● **Data to process**:
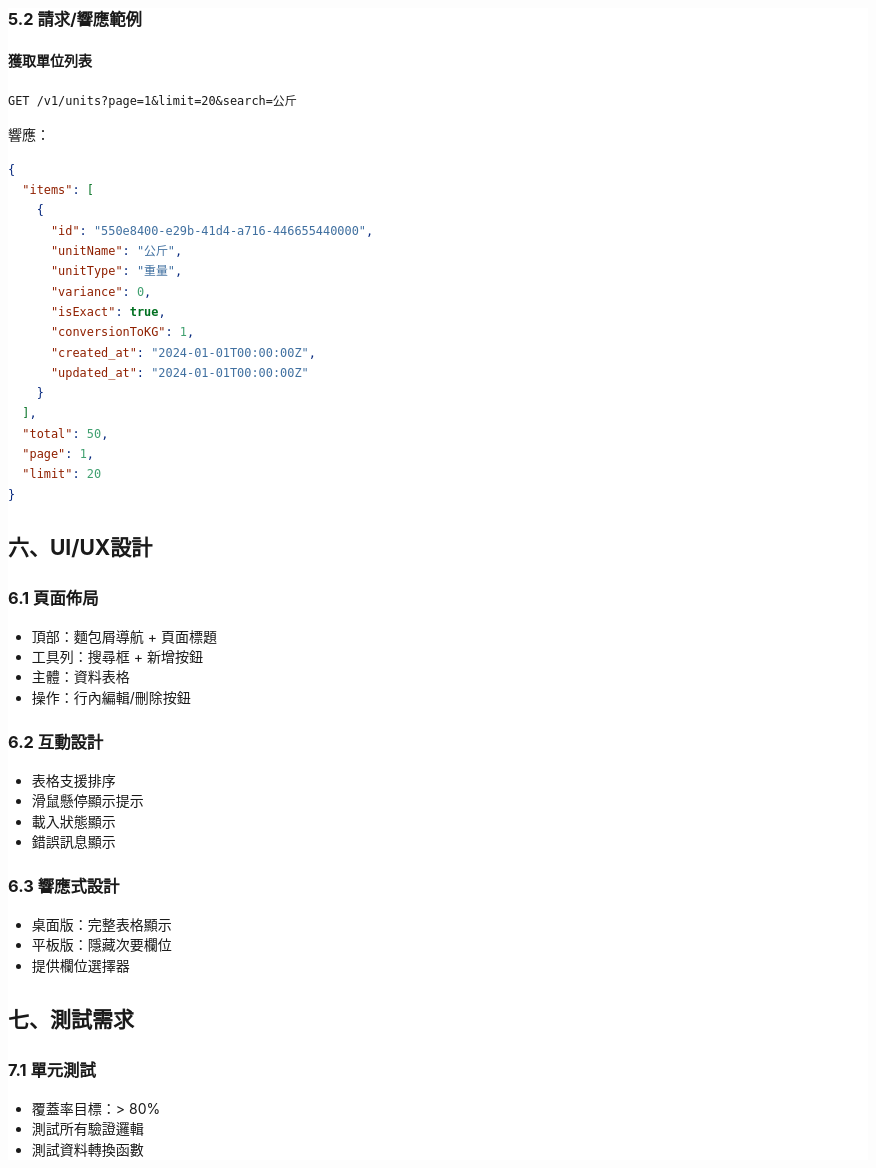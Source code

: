 ### 5.2 請求/響應範例

#### 獲取單位列表
```http
GET /v1/units?page=1&limit=20&search=公斤
```

響應：
```json
{
  "items": [
    {
      "id": "550e8400-e29b-41d4-a716-446655440000",
      "unitName": "公斤",
      "unitType": "重量",
      "variance": 0,
      "isExact": true,
      "conversionToKG": 1,
      "created_at": "2024-01-01T00:00:00Z",
      "updated_at": "2024-01-01T00:00:00Z"
    }
  ],
  "total": 50,
  "page": 1,
  "limit": 20
}
```

## 六、UI/UX設計

### 6.1 頁面佈局
- 頂部：麵包屑導航 + 頁面標題
- 工具列：搜尋框 + 新增按鈕
- 主體：資料表格
- 操作：行內編輯/刪除按鈕

### 6.2 互動設計
- 表格支援排序
- 滑鼠懸停顯示提示
- 載入狀態顯示
- 錯誤訊息顯示

### 6.3 響應式設計
- 桌面版：完整表格顯示
- 平板版：隱藏次要欄位
- 提供欄位選擇器

## 七、測試需求

### 7.1 單元測試
- 覆蓋率目標：> 80%
- 測試所有驗證邏輯
- 測試資料轉換函數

● **What to work on**:
Copy only the lines in the listing that contain "limit".

● **Reply**:
GET /v1/units?page=1&limit=20&search=公斤
  "limit": 20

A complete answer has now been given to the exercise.